So haben wir getestet

Im Test: Sieben Wasser­sprudler, darunter fünf mit Kunststoff- und zwei mit Glasflaschen. Wir kauf­ten im Februar ein und erfragten die Preise im April und Mai 2019 von den Anbietern.

Aufsprudeln: 50 %

Das Wasser wurde nach Gebrauchs­anweisung maximal stark aufgesprudelt. Wir bestimmten den Kohlensäu­regehalt und verglichen ihn mit den Gehalten der Classic- und Medium-Wässer aus früheren Tests. Mit je drei CO2-Zylindern pro Gerät wurde ermittelt, wie viel Wasser im Schnitt pro Zylinder besprudelt werden kann. Hieraus berechneten wir den Preis pro Liter. Für die Messung des CO2-Verlusts aus dem Wasser wurden die Wässer aufgesprudelt und für 24 Stunden verschlossen im Kühl­schrank gelagert. Anschließend verglichen wir den Kohlensäu­regehalt mit dem direkt nach dem Sprudeln. Wir ermittelten auch, ob die angegebene Füll­menge stimmt.

Hand­habung: 30 %

Fünf Tester bewerteten die Hand­habung beim Aufsprudeln, Einsetzen der Wasser­flaschen und des CO2-Zylinders,Wasser­austritt beim Sprudeln, Stand­festig­keit der Geräte sowie die Reinigung der Flaschen und des Geräts. Zusätzlich erfassten wir, wie viel Platz die Geräte in der Küche einnehmen.

Sicherheit: 10 %

Fünf Tester begut­achteten die Geräte auf scharfe Ecken und Kanten. Ein Experte kontrollierte, ob die Druck­begrenzung sicher­stellt, dass Gerät und Flaschen nur den angegebenen maximalen Betriebs­drücken ausgesetzt wurden. Die Wasser­flaschen wurden aus 90 Zenti­metern Höhe auf einen Steinfuß­boden fallen gelassen. Wir bewerteten die entstandenen Beschädigungen. Für die Druck­prüfung mussten die Flaschen ein Mehr­faches des Betriebs­drucks aushalten. Bei der Bewertung achteten wir insbesondere auf Risse oder andere Lecks im Flaschenmaterial.
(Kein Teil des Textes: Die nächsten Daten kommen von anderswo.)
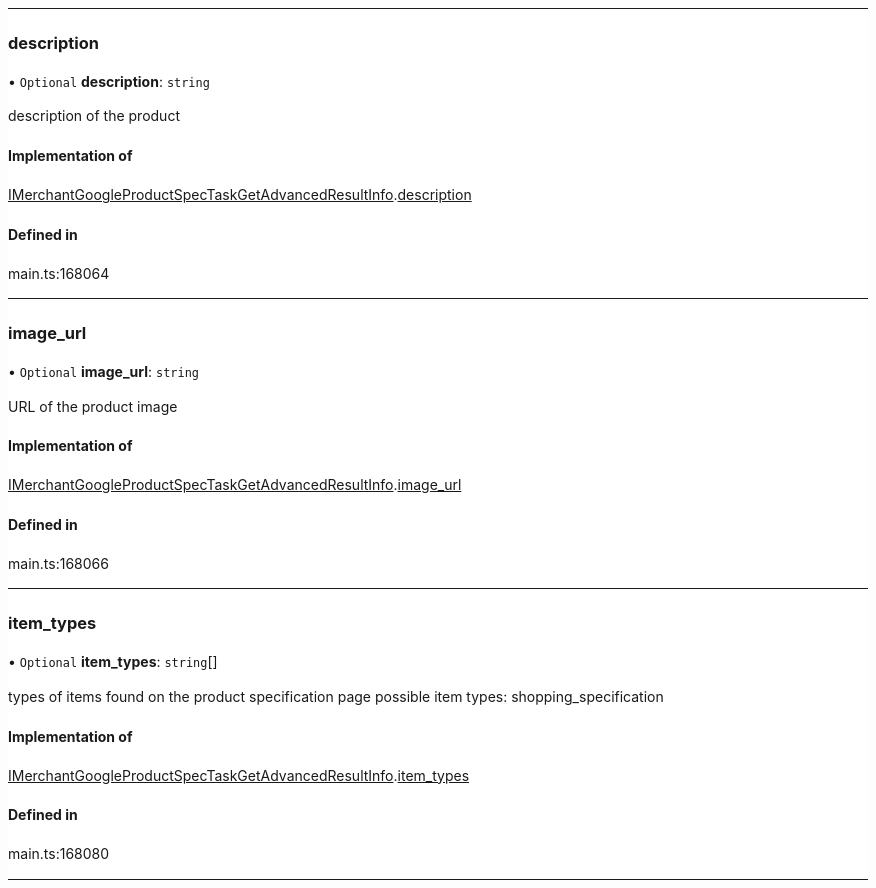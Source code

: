 ___

### description

• `Optional` **description**: `string`

description of the product

#### Implementation of

[IMerchantGoogleProductSpecTaskGetAdvancedResultInfo](../interfaces/IMerchantGoogleProductSpecTaskGetAdvancedResultInfo.md).[description](../interfaces/IMerchantGoogleProductSpecTaskGetAdvancedResultInfo.md#description)

#### Defined in

main.ts:168064

___

### image\_url

• `Optional` **image\_url**: `string`

URL of the product image

#### Implementation of

[IMerchantGoogleProductSpecTaskGetAdvancedResultInfo](../interfaces/IMerchantGoogleProductSpecTaskGetAdvancedResultInfo.md).[image_url](../interfaces/IMerchantGoogleProductSpecTaskGetAdvancedResultInfo.md#image_url)

#### Defined in

main.ts:168066

___

### item\_types

• `Optional` **item\_types**: `string`[]

types of items found on the product specification page
possible item types:
shopping_specification

#### Implementation of

[IMerchantGoogleProductSpecTaskGetAdvancedResultInfo](../interfaces/IMerchantGoogleProductSpecTaskGetAdvancedResultInfo.md).[item_types](../interfaces/IMerchantGoogleProductSpecTaskGetAdvancedResultInfo.md#item_types)

#### Defined in

main.ts:168080

___

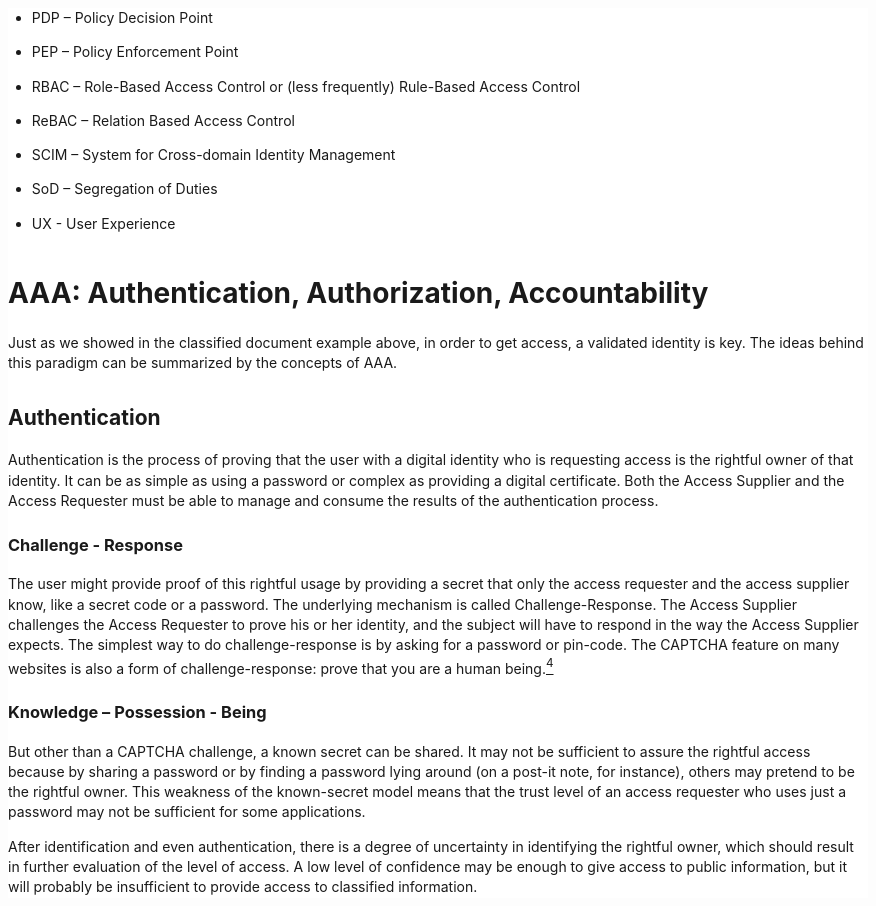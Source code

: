 -   PDP – Policy Decision Point

-   PEP – Policy Enforcement Point

-   RBAC – Role-Based Access Control or (less frequently) Rule-Based
    Access Control

-   ReBAC – Relation Based Access Control

-   SCIM – System for Cross-domain Identity Management

-   SoD – Segregation of Duties

-   UX - User Experience

AAA: Authentication, Authorization, Accountability
==================================================

Just as we showed in the classified document example above, in order to
get access, a validated identity is key. The ideas behind this paradigm
can be summarized by the concepts of AAA.

Authentication
--------------

Authentication is the process of proving that the user with a digital
identity who is requesting access is the rightful owner of that
identity. It can be as simple as using a password or complex as
providing a digital certificate. Both the Access Supplier and the Access
Requester must be able to manage and consume the results of the
authentication process.

### Challenge - Response

The user might provide proof of this rightful usage by providing a
secret that only the access requester and the access supplier know, like
a secret code or a password. The underlying mechanism is called
Challenge-Response. The Access Supplier challenges the Access Requester
to prove his or her identity, and the subject will have to respond in
the way the Access Supplier expects. The simplest way to do
challenge-response is by asking for a password or pin-code. The CAPTCHA
feature on many websites is also a form of challenge-response: prove
that you are a human
being.<a href="#fn4" id="fnref4" class="footnote-ref"><sup>4</sup></a>

### Knowledge – Possession - Being

But other than a CAPTCHA challenge, a known secret can be shared. It may
not be sufficient to assure the rightful access because by sharing a
password or by finding a password lying around (on a post-it note, for
instance), others may pretend to be the rightful owner. This weakness of
the known-secret model means that the trust level of an access requester
who uses just a password may not be sufficient for some applications.

After identification and even authentication, there is a degree of
uncertainty in identifying the rightful owner, which should result in
further evaluation of the level of access. A low level of confidence may
be enough to give access to public information, but it will probably be
insufficient to provide access to classified information.
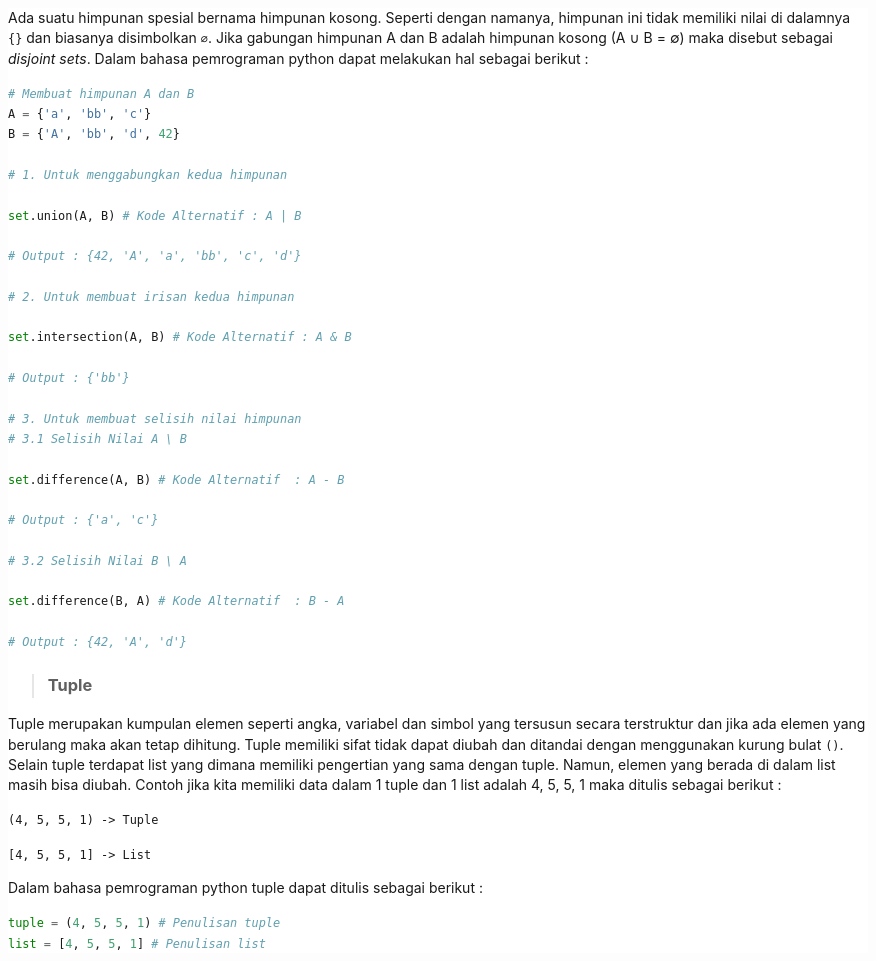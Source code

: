 Ada suatu himpunan spesial bernama himpunan kosong. Seperti dengan namanya, himpunan ini tidak memiliki nilai di dalamnya `{}` dan biasanya disimbolkan `∅`. Jika gabungan himpunan A dan B adalah himpunan kosong (A ∪ B = ∅) maka disebut sebagai *disjoint sets*. Dalam bahasa pemrograman python dapat melakukan hal sebagai berikut :

```python
# Membuat himpunan A dan B
A = {'a', 'bb', 'c'}
B = {'A', 'bb', 'd', 42}

# 1. Untuk menggabungkan kedua himpunan

set.union(A, B) # Kode Alternatif : A | B

# Output : {42, 'A', 'a', 'bb', 'c', 'd'}

# 2. Untuk membuat irisan kedua himpunan

set.intersection(A, B) # Kode Alternatif : A & B

# Output : {'bb'}

# 3. Untuk membuat selisih nilai himpunan
# 3.1 Selisih Nilai A \ B

set.difference(A, B) # Kode Alternatif  : A - B

# Output : {'a', 'c'}

# 3.2 Selisih Nilai B \ A

set.difference(B, A) # Kode Alternatif  : B - A

# Output : {42, 'A', 'd'}
```

> ### Tuple

Tuple merupakan kumpulan elemen seperti angka, variabel dan simbol yang tersusun secara terstruktur dan jika ada elemen yang berulang maka akan tetap dihitung. Tuple memiliki sifat tidak dapat diubah dan ditandai dengan menggunakan kurung bulat `()`. Selain tuple terdapat list yang dimana memiliki pengertian yang sama dengan tuple. Namun, elemen yang berada di dalam list masih bisa diubah. Contoh jika kita memiliki data dalam 1 tuple dan 1 list adalah 4, 5, 5, 1 maka ditulis sebagai berikut :

`(4, 5, 5, 1) -> Tuple`

`[4, 5, 5, 1] -> List`

Dalam bahasa pemrograman python tuple dapat ditulis sebagai berikut :

```python
tuple = (4, 5, 5, 1) # Penulisan tuple
list = [4, 5, 5, 1] # Penulisan list
```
Gesundheit und Umwelt: 10 %

Wir untersuchten das aufgesprudelte Wasser auf Schwer­metalle, Phenole, Phthalate und Acetaldehyd, das zum Beispiel aus den Kunst­stoff­flaschen übergehen kann. Bewertungs­basis waren Grenz­werte der Verordnung über die Qualität von Wasser für den menschlichen Gebrauch (Trink­wasser­ver­ordnung – TrinkwV), der Europäische Verordnung zu Lebens­mittel­kontaktmaterialien (EU VO 10/2011) und die tolerier­bare tägliche Aufnahme­mengen (TDI) der Europäischen Behörde für Lebens­mittel­sicherheit (EFSA).

Wir bewerteten außerdem, wie die Produkte zu entsorgen sind: Lassen sich die Materialien trennen, sind Recycling­hinweise auf den Geräten sowie deren Verpackungs­materialien vorhanden? Fünf Tester dokumentierten, wie gut ihnen der Austausch der Dicht­ringe gelang.

Abwertungen

Abwertungen führen dazu, dass sich Mängel verstärkt auf das test-Qualitäts­urteil auswirken. Sie sind in der Tabelle mit einem Stern­chen *) gekenn­zeichnet. Lautete das Gruppen­urteil Gesundheit und Umwelt ausreichend, konnte das test-Qualitäts­urteil nicht besser sein. Das Gruppen­urteil Gesundheit und Umwelt konnte nicht besser sein als die Urteile für Schwer­metalle, Phenole und Phthalate.